KAMPALA (Reuters) - Ugandan police have surrounded the homes of several opposition politicians and lawyers after receiving what a police spokesman said was information that they would “incite people to riot” over a court hearing for a detained opposition lawmaker.
The detention of lawmaker Robert Kyagulanyi and four other politicians critical of President Yoweri Museveni triggered two days of anti-government demonstrations in the capital Kampala and other parts of the country this week.
Kyagulanyi attended a military court hearing in the northern town of Gulu on Thursday.
Ugandan police spokesman Emilian Kayima said that the opposition leaders whose homes were surrounded had been placed under “preventative arrest” to try to prevent further unrest.
“We have intelligence reports that these leaders were inciting people to riot yet they have other lawful avenues, like petitioning a higher court, to seek redress about their fate of their colleague,” Kayima told Reuters.
“We don’t want to experience what we went through on Monday,” he said, referring to a demonstration in Kampala at which Ugandan police fired tear gas and military units were deployed to disperse protesters.
Representatives of several prominent opposition politicians said on social media they had been prevented from leaving home. An aide to one of the politicians, Kizza Besigye, who contested and lost four elections against Museveni, said on Facebook that Besigye had planned to attend Kyagulanyi’s court appearance.
Kyagulanyi, a musician-turned-lawmaker who goes by the stage name Bobi Wine, and the four other lawmakers were arrested on Aug. 13 on suspicion of involvement in the stoning of a presidential convoy during a parliamentary by-election campaign.
Kyagulanyi was charged on Aug. 16 with unlawful possession of weapons and ammunition while three other lawmakers and dozens of other people were charged with treason.
The musician, whose songs are stingingly critical of Museveni’s government, has a large youth following. He entered parliament last year.
On Tuesday, Kyagulanyi’s lawyer told Reuters that his client has been left unable to stand after being beaten while in detention. The lawyer cited relatives who visited him.

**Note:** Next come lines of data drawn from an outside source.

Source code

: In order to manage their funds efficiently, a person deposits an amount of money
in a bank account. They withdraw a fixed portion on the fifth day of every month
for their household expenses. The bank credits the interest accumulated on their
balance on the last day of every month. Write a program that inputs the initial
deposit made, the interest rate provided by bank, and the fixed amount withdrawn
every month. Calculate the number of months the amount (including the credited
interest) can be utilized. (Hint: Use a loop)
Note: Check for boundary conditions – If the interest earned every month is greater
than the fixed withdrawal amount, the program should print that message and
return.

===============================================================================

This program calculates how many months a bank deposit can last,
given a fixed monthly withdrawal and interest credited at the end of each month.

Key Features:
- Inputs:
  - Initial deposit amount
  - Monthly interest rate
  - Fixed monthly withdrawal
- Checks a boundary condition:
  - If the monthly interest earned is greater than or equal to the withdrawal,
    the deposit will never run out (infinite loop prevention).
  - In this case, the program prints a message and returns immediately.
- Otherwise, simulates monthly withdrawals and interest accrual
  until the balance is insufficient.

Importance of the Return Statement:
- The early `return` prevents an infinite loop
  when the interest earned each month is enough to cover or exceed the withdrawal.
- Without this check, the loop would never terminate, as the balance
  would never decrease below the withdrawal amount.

The Ugandan government denied the assault accusation as “rubbish”.
Protesters and opposition supporters accuse Museveni, in power since 1986, of stifling dissent through intimidation, beatings and detentions, charges which his government denies.
Last October, when parliament was debating whether to remove a constitutional age limit that would have barred Museveni from seeking re-election in 2021, security forces and protesters clashed on the streets and two protesters died.
The presidential age limit has since been removed.